The chairs are plastic. The cups are disposal. The sun never quite reaches the terrace. Luckily for Voglia mi pizza (“I want pizza”), it makes a damn fine pizza.  The popular bakery next door, Voglia mi pane (“I want bread”), owned and run by the same family, supplies the restaurant with its unique fennel-seed flavoured pizza bases. The result is a range of around fifteen crispy, thin and über fresh pizzas topped with market-bought vegetables  – all for around €3. Perfect with a chilled Sicilian beer (€2).

Address: Via Chiavettieri, Palermo.


Eat for… €7

According to the folks at Kus Kus, their signature dish was introduced into Sicily by fishermen from Tabarca, an island off the coast of Tunis, in the Tyrrhenian Sea.
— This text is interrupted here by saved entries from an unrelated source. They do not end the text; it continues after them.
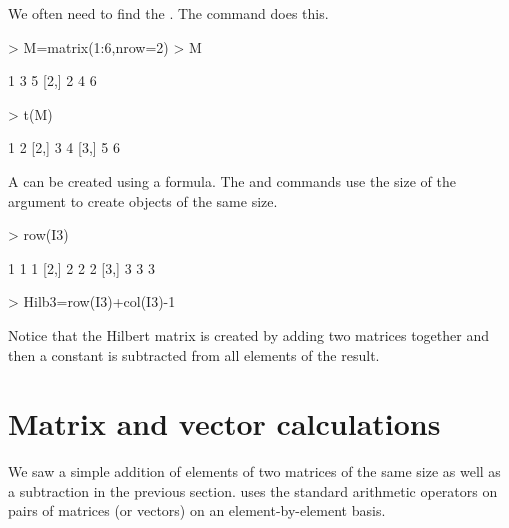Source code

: We often need to find the . The  command does this.
\begin{Schunk}
\begin{Sinput}
> M=matrix(1:6,nrow=2)
> M
\end{Sinput}
\begin{Soutput}
     [,1] [,2] [,3]
[1,]    1    3    5
[2,]    2    4    6
\end{Soutput}
\begin{Sinput}
> t(M)
\end{Sinput}
\begin{Soutput}
     [,1] [,2]
[1,]    1    2
[2,]    3    4
[3,]    5    6
\end{Soutput}
\end{Schunk}

A  can be created using a formula. The  and  commands use the size of the argument to create objects of the same size.
\begin{Schunk}
\begin{Sinput}
> row(I3)
\end{Sinput}
\begin{Soutput}
     [,1] [,2] [,3]
[1,]    1    1    1
[2,]    2    2    2
[3,]    3    3    3
\end{Soutput}
\begin{Sinput}
> Hilb3=row(I3)+col(I3)-1
\end{Sinput}
\end{Schunk}
Notice that the Hilbert matrix is created by adding two matrices together and then a constant is subtracted from all elements of the result.

\section{Matrix and vector calculations}

We saw a simple addition of elements of two matrices of the same size as well as a subtraction in the previous section. \R{} uses the standard arithmetic operators on pairs of matrices (or vectors) on an element-by-element basis. 

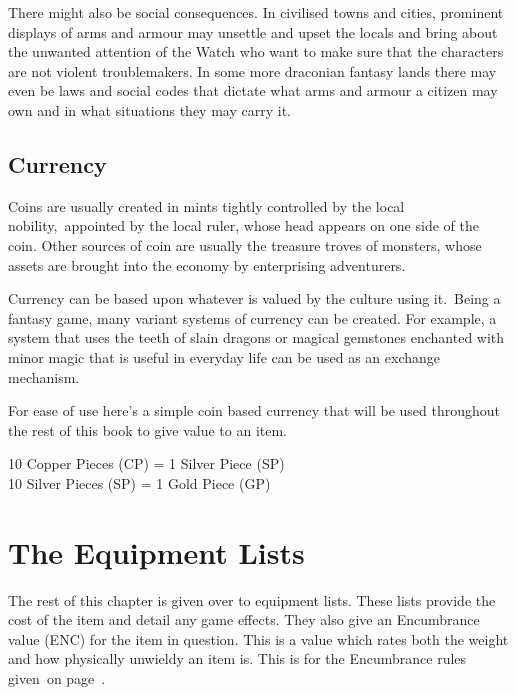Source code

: There might also be social consequences. In civilised towns and cities, prominent displays of arms and armour may unsettle and upset the locals and bring about the unwanted attention of the Watch who want to make sure that the characters are not violent troublemakers. In some more draconian fantasy lands there may even be laws and social codes that dictate what arms and armour a citizen may own and in what situations they may carry it. 

\subsection{Currency}
Coins are usually created in mints tightly controlled by the local nobility, appointed by the local ruler, whose head appears on one side of the coin. Other sources of coin are usually the treasure troves of monsters, whose assets are brought into the economy by enterprising adventurers.

Currency can be based upon whatever is valued by the culture using it. Being a fantasy game, many variant systems of currency can be created. For example, a system that uses the teeth of slain dragons or magical gemstones enchanted with minor magic that is useful in everyday life can be used as an exchange mechanism.

For ease of use here’s a simple coin based currency that will be used throughout the rest of this book to give value to an item.

\vspace{1em}

\begin{rpg-table}[|X|]
	\hline
	10 Copper Pieces (CP) = 1 Silver Piece (SP)\\
	10 Silver Pieces (SP) = 1 Gold Piece (GP)\\
	\hline
\end{rpg-table}

\section{The Equipment Lists}
The rest of this chapter is given over to equipment lists. These lists provide the cost of the item and detail any game effects. They also give an Encumbrance value (ENC) for the item in question. This is a value which rates both the weight and how physically unwieldy an item is. This is for the Encumbrance rules given on page~\pageref{ssec:encumbrance}.

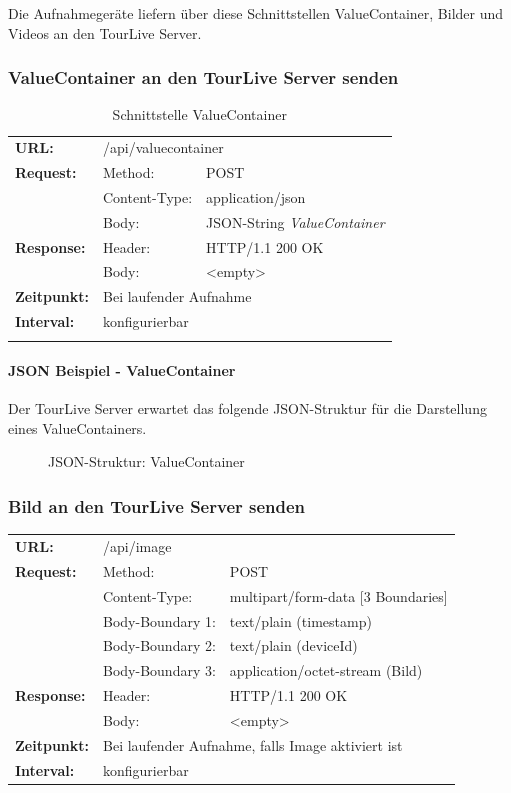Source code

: Die Aufnahmegeräte liefern über diese Schnittstellen ValueContainer, Bilder und Videos an den TourLive Server.

\subsubsection{ValueContainer an den TourLive Server senden}
\begin{longtable}{ p{2.5cm} p{3.5cm} p{6cm}}
	\textbf{URL:} & \multicolumn{2}{p{10cm}}{/api/valuecontainer} \\
	\textbf{Request:} & Method: & POST \\
		& Content-Type: & application/json \\
		& Body: & JSON-String \textit{ValueContainer}\\
	\textbf{Response:} & Header: & HTTP/1.1 200 OK \\
		& Body: & <empty> \\
	\textbf{Zeitpunkt:} & \multicolumn{2}{p{10cm}}{Bei laufender Aufnahme} \\ 
	\textbf{Interval:} & \multicolumn{2}{p{10cm}}{konfigurierbar} \\ 
	\caption{Schnittstelle ValueContainer}
\end{longtable}

\paragraph{JSON Beispiel - ValueContainer}
Der TourLive Server erwartet das folgende JSON-Struktur für die Darstellung eines ValueContainers.

\begin{figure}[htb]
	\centering
	
	\caption{JSON-Struktur: ValueContainer}
	\label{fig:valuecontainer}
\end{figure}

\subsubsection{Bild an den TourLive Server senden}
\begin{longtable}{ p{2.5cm} p{3.5cm} p{6cm}}
	\textbf{URL:} & \multicolumn{2}{p{10cm}}{/api/image} \\
	\textbf{Request:} & Method: & POST \\
		& Content-Type: & multipart/form-data [3 Boundaries] \\
		& Body-Boundary 1: & text/plain (timestamp) \\
		& Body-Boundary 2: & text/plain (deviceId) \\
		& Body-Boundary 3: & application/octet-stream (Bild) \\
	\textbf{Response:} & Header: & HTTP/1.1 200 OK \\
		& Body: & <empty> \\
	\textbf{Zeitpunkt:} & \multicolumn{2}{p{10cm}}{Bei laufender Aufnahme, falls Image aktiviert ist} \\ 
	\textbf{Interval:} & \multicolumn{2}{p{10cm}}{konfigurierbar}
\end{longtable}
Made from semolina flour and served with garlic, olive oil, spices, chilli and vegetables, meat or fish, couscous is cooked in a glazed ceramic pot – the “mafaradda Siciliana” – that has a slightly higher body and taller neck than a North African tajine. Semolina is much less finely ground in Sicily too, and there’s a heavy emphasis on saffron, nuts and olive oil, so the local dish tends to be more intense, course and salty.

A small, family-run restaurant opened in 2004, Kus Kus makes everything on the premises. If you want a glimpse of the kitchens, use the take-away entrance on Piazza Virgilio, rather than the sit-down entrance on Via del Fervore. Take-away is also a lot cheaper – half the price in fact. We paid about €15 for two generous servings of fish coucous, with two rolled sardines stuffed with pine nuts, and a large beer.

Address: Piazza Virgilio, 9, 90141 Palermo.